Still I asked for pictures of the city and asked about her life. She worked as a travel agent and had seen some of the world. We talked about her possibly coming to Canada next summer. Or maybe in two summers. She had to see how things would go. I was googling the distance to Toronto from Chicago and trying to figure out if I was crazy enough to make the drive.

She was talkative in texts and messages and we stayed in touch. She congratulated me when I graduated nursing school and was impressed when I  fought my Mixed Martial Arts fight. I liked her posts and asked questions, and she liked that a guy from the States was leaving marks on her IG. Made her worldly, I guess. Her Canada plans never materialized, but we kept talking. I moved around a bunch, working short contracts, and taking long trips overseas in between. I thought a lot about Kharkiv. What did my grandmother’s house look like now? Was it still the refuge it was for me, amidst the chaos of newfound post-Soviet freedom and my family’s personal perestroika? Was the Lenin statue still there, in front of the university, where my parents both proudly graduated from and where I went every Saturday for math club? I tried to envision walking down old cobblestone streets, but my memories drowned in darkness: My brain clasped shut. The doors that were so hard to close when I was leaving twenty-two years ago were even harder to reopen now. But I had to. I had to go back and face the ghosts and the memories. Had to shine a light into all corners of the old dark closet. I was planning a trip to visit my mother in Russia, and as the trip got closer, I decided I was ready to go home. I tacked on a few days in Kharkiv.

The teacup clattered in the oversized cup holder, as I looked out the window of the train, out into the early Russian spring. I was heading to Moscow from St. Petersburg to start my journey to Ukraine.

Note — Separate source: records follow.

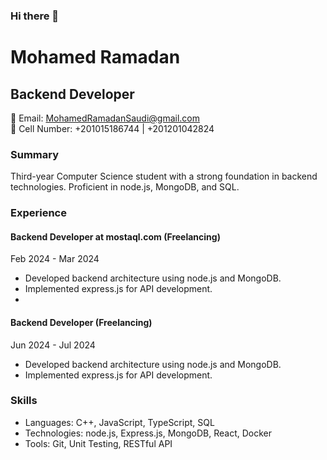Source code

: ### Hi there 👋

<!--
**MohamedRamadanSaudi/MohamedRamadanSaudi** is a ✨ _special_ ✨ repository because its `README.md` (this file) appears on your GitHub profile.

Here are some ideas to get you started:

- 🔭 I’m currently working on ...
- 🌱 I’m currently learning ...
- 👯 I’m looking to collaborate on ...
- 🤔 I’m looking for help with ...
- 💬 Ask me about ...
- 📫 How to reach me: ...
- 😄 Pronouns: ...
- ⚡ Fun fact: ...
-->
# Mohamed Ramadan

## Backend Developer

📧 Email: MohamedRamadanSaudi@gmail.com  
📱 Cell Number: +201015186744 | +201201042824

### Summary
Third-year Computer Science student with a strong foundation in backend technologies. Proficient in node.js, MongoDB, and SQL.

### Experience

#### Backend Developer at mostaql.com (Freelancing)
Feb 2024 - Mar 2024
- Developed backend architecture using node.js and MongoDB.
- Implemented express.js for API development.
- 
#### Backend Developer (Freelancing)
Jun 2024 - Jul 2024
- Developed backend architecture using node.js and MongoDB.
- Implemented express.js for API development.

### Skills
- Languages: C++, JavaScript, TypeScript, SQL
- Technologies: node.js, Express.js, MongoDB, React, Docker
- Tools: Git, Unit Testing, RESTful API
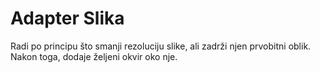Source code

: # Adapter Slika
Radi po principu što smanji rezoluciju slike, ali zadrži njen prvobitni oblik. Nakon toga, dodaje željeni okvir oko nje.
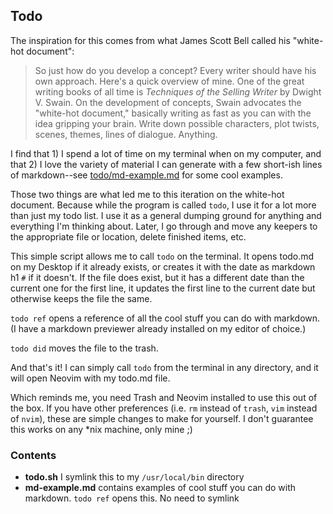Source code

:## Todo

The inspiration for this comes from what James Scott Bell called his "white-hot
document":

> So just how do you develop a concept? Every writer should have his own approach.
> Here's a quick overview of mine. One of the great writing books of all time is
> *Techniques of the Selling Writer* by Dwight V. Swain. On the development of
> concepts, Swain advocates the "white-hot document," basically writing as fast as
> you can with the idea gripping your brain. Write down possible characters, plot
> twists, scenes, themes, lines of dialogue. Anything.

I find that 1) I spend a lot of time on my terminal when on my computer, and that 2) I love the
variety of material I can generate with a few short-ish lines of markdown--see
[todo/md-example.md](https://github.com/stephen-lanier/scripts/blob/main/todo/md-example.md)
for some cool examples. 

Those two things are what led me to
this iteration on the white-hot document. Because while the program is called `todo`,
I use it for a lot more than just my todo list. I use it as a general
dumping ground for anything and everything I'm thinking about. Later, I go
through and move any keepers to the appropriate file or location, delete
finished items, etc.

This simple script allows me to call `todo` on the terminal. It opens
todo.md on my Desktop if it already exists, or creates it with the date as
markdown h1 `#` if it doesn't. If the file does exist, but it has a different
date than the current one for the first line, it updates the first line to the
current date but otherwise keeps the file the same.

`todo ref` opens a reference of all the cool stuff you can do with markdown. (I
have a markdown previewer already installed on my editor of choice.)

`todo did` moves the file to the trash.

And that's it! I can simply call `todo` from the terminal in any directory, and
it will open Neovim with my todo.md file.

Which reminds me, you need Trash and Neovim installed to use this out of the
box. If you have other preferences (i.e. `rm` instead of `trash`, `vim` instead
of `nvim`), these are simple changes to make for yourself. I don't guarantee
this works on any \*nix machine, only mine ;)

### Contents

- **todo.sh** I symlink this to my `/usr/local/bin` directory
- **md-example.md** contains examples of cool stuff you can do with markdown.
  `todo ref` opens this. No need to symlink
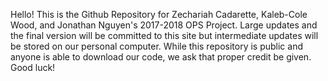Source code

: Hello!
This is the Github Repository for Zechariah Cadarette, Kaleb-Cole Wood, and Jonathan Nguyen's 2017-2018 OPS Project. Large updates and the final version will be committed to this site but intermediate updates will be stored on our personal computer. While this repository is public and anyone is able to download our code, we ask that proper credit be given. Good luck!
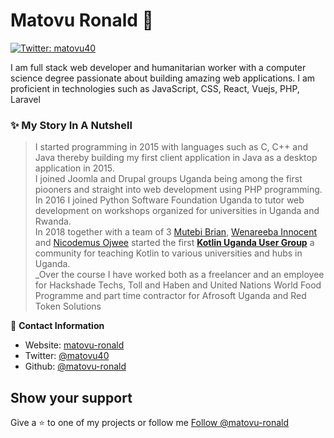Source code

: # Matovu Ronald 👋

[![Twitter: matovu40](https://img.shields.io/twitter/follow/matovu40.svg?style=social)](https://twitter.com/matovu40)

I am full stack web developer and humanitarian worker with a computer science degree passionate about building amazing web applications.
I am proficient in technologies such as JavaScript, CSS, React, Vuejs, PHP, Laravel

### ✨ My Story In A Nutshell
>I started programming in 2015 with languages such as C, C++ and Java thereby building my first client application in Java as a desktop application in 2015.   
>I joined Joomla and Drupal groups Uganda being among the first piooners and straight into web development using PHP programming. In 2016 I joined Python Software Foundation Uganda to tutor web development on workshops organized for universities in Uganda and Rwanda.  
>In 2018 together with a team of 3 [Mutebi Brian](https://github.com/mutebibrian), [Wenareeba Innocent](https://github.com/wandieinnocents) and [
Nicodemus Ojwee](https://github.com/ojaynico) started the first [**Kotlin Uganda User Group**](https://www.facebook.com/kotlinugandausergroup/) a community for teaching Kotlin to various universities and hubs in Uganda.   
>_Over the course I have worked both as a freelancer and an employee for Hackshade Techs, Toll and Haben and United Nations World Food Programme and part time contractor for Afrosoft Uganda and Red Token Solutions



👤 **Contact Information**

- Website: [matovu-ronald](https://github.com/matovu-ronald)
- Twitter: [@matovu40](https://twitter.com/matovu40)
- Github: [@matovu-ronald](https://github.com/matovu-ronald)

## Show your support

Give a ⭐️ to one of my projects or follow me <!-- Place this tag where you want the button to render. -->
<a class="github-button" href="https://github.com/matovu-ronald" data-color-scheme="no-preference: light; light: light; dark: dark;" data-size="large" data-show-count="true" aria-label="Follow @matovu-ronald on GitHub">Follow @matovu-ronald</a>
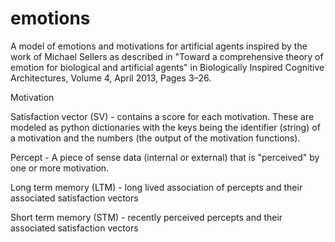emotions
========

A model of emotions and motivations for artificial agents inspired by the work of Michael Sellers as described in "Toward a comprehensive theory of emotion for biological and artificial agents" in Biologically Inspired Cognitive Architectures, Volume 4, April 2013, Pages 3–26.


Motivation

Satisfaction vector (SV) - contains a score for each motivation. These are modeled as python dictionaries with the keys being the identifier (string) of a motivation and the numbers (the output of the motivation functions).

Percept - A piece of sense data (internal or external) that is "perceived" by one or more motivation.

Long term memory (LTM) - long lived association of percepts and their associated satisfaction vectors

Short term memory (STM) - recently perceived percepts and their associated satisfaction vectors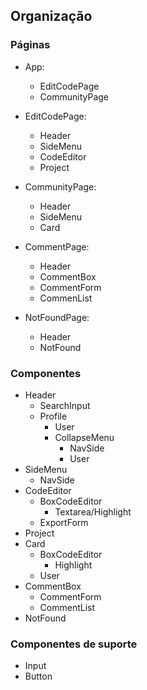 ## Organização

### Páginas

- App:

  - EditCodePage
  - CommunityPage

- EditCodePage:

  - Header
  - SideMenu
  - CodeEditor
  - Project

- CommunityPage:

  - Header
  - SideMenu
  - Card

- CommentPage:

  - Header
  - CommentBox
  - CommentForm
  - CommenList

- NotFoundPage:
  - Header
  - NotFound

### Componentes

- Header
  - SearchInput
  - Profile
    - User
    - CollapseMenu
      - NavSide
      - User
- SideMenu
  - NavSide
- CodeEditor
  - BoxCodeEditor
    - Textarea/Highlight
  - ExportForm
- Project
- Card
  - BoxCodeEditor
    - Highlight
  - User
- CommentBox
  - CommentForm
  - CommentList
- NotFound

### Componentes de suporte

- Input
- Button
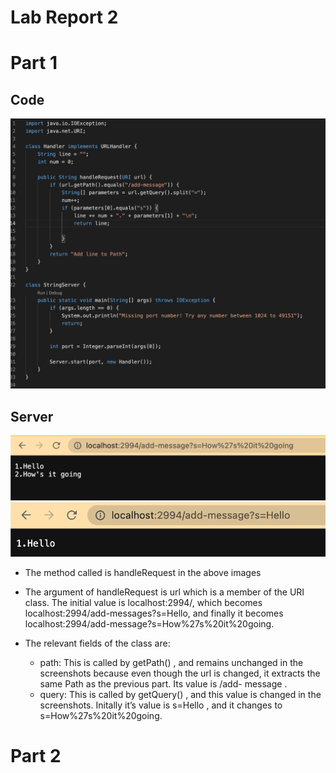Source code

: # Lab Report 2
# Part 1
## Code
![Image](ss4.png)
## Server
![Image](ss5.png)
![Image](ss6.png)
* The method called is handleRequest in the above images
* The argument of handleRequest is url which is a member of the URI class. The initial value is localhost:2994/, which becomes localhost:2994/add-messages?s=Hello, and finally it becomes localhost:2994/add-message?s=How%27s%20it%20going.

* The relevant fields of the class are:
  - path: This is called by getPath() , and remains unchanged in the screenshots because even though the url is changed, it extracts the same Path as the previous part. Its value is /add- message .
  - query: This is called by getQuery() , and this value is changed in the screenshots. Initally it’s value is s=Hello , and it changes to s=How%27s%20it%20going.
 
 # Part 2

After the invasion of 2014, Russia and Ukraine were fighting a vague war in the eastern cities. I heard Kharkiv was OK. I wondered if I would have trouble getting in. Will people hate me for being from the States? Or for speaking Russian and not Ukrainian? Will I like it? Are the places I lived still there?

I decided I was going to write to Maria. Our communication had died down, but here was our chance to meet up.

“Hey! I’m coming to Kharkiv soon,” I wrote to her. “And by soon, I mean tomorrow.” She answered right away, wanting to know who I was visiting and how long I was going to stay. I told her that I wasevisiting my childhood and would only be there for a couple days. Told her that I’d be there alone and asked if she had any plans. “Not really,” she said. “Was maybe going to go out of town, but I probably won’t. So I can be your guide around town if you want.”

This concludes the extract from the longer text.